# Module 2 — Pandas Foundations (Data Wrangling)

This notebook covers Pandas basics for tabular data analysis. Lessons: 2.1–2.5
We'll use the provided dataset `eda_course_dataset_100rows.csv` for examples.

## Lesson 2.1 — Introduction to Pandas

Pandas provides `Series` and `DataFrame` built on NumPy arrays. It's ideal for cleaning, transforming, and analyzing tabular data.

In [None]:
import pandas as pd
pd.Series([10,20,30], index=['a','b','c'])

In [None]:
pd.DataFrame({'Name':['Alice','Bob'],'Age':[25,30]})

## Lesson 2.2 — Importing & Inspecting
Read the CSV and inspect using `.head()`, `.info()`, `.describe()`, `.shape`, `.dtypes`.

In [None]:
df = pd.read_csv('eda_course_dataset_100rows.csv', parse_dates=['order_date'])
display(df.head())
print('shape:', df.shape)
display(df.info())
display(df.describe(include='all').T)

## Lesson 2.3 — Indexing & Selection
Use `df['col']`, `df[['c1','c2']]`, `.loc[]` (label) and `.iloc[]` (position). Avoid chained indexing.

In [None]:
display(df['region'].head())
display(df[['customer_id','price']].head())
display(df.loc[0])
display(df.iloc[0])
display(df[df['price'] > 200].head())

## Lesson 2.4 — Cleaning Data
Missing values, duplicates, type conversion, dropping columns.

In [None]:
display(df.isna().sum())
df['product_rating'] = df['product_rating'].fillna(df['product_rating'].median())
df_clean = df.drop_duplicates()
print('duplicates removed, new shape:', df_clean.shape)

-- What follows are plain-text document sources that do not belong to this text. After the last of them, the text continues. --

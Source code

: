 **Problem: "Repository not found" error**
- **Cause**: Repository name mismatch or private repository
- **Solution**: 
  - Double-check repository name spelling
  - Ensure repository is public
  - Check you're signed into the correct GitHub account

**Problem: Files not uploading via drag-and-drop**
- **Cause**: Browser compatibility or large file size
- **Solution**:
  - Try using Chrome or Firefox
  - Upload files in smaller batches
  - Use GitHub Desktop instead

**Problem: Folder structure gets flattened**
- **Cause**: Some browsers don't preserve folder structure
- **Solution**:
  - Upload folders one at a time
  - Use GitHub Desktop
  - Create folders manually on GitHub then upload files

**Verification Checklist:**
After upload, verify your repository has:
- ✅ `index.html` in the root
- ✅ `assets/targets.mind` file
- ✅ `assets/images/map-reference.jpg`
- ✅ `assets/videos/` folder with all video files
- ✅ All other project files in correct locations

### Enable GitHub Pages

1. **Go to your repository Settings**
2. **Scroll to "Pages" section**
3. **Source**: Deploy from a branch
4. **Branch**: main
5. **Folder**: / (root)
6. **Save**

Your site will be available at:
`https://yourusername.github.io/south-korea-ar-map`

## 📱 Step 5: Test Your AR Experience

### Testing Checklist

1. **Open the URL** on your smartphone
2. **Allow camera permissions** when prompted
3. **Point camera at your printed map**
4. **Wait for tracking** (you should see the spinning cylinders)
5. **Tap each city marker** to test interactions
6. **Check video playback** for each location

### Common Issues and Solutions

## Lesson 2.5 — Transformation
Create new columns, apply functions, string operations, and date extraction.

In [None]:
df_clean['price_per_item'] = df_clean['total_amount'] / df_clean['quantity']
df_clean['age_group'] = df_clean['age'].apply(lambda x: 'Youth' if x < 30 else ('Senior' if x>=65 else 'Adult'))
df_clean['payment_method'] = df_clean['payment_method'].astype(str).str.lower()
df_clean['order_year'] = df_clean['order_date'].dt.year
display(df_clean[['price_per_item','age_group','payment_method','order_year']].head())

**Homework / Practice:**
- Identify 3 columns with missing values and propose imputation strategies.
- Create a `high_value` boolean column where `total_amount` > median(total_amount).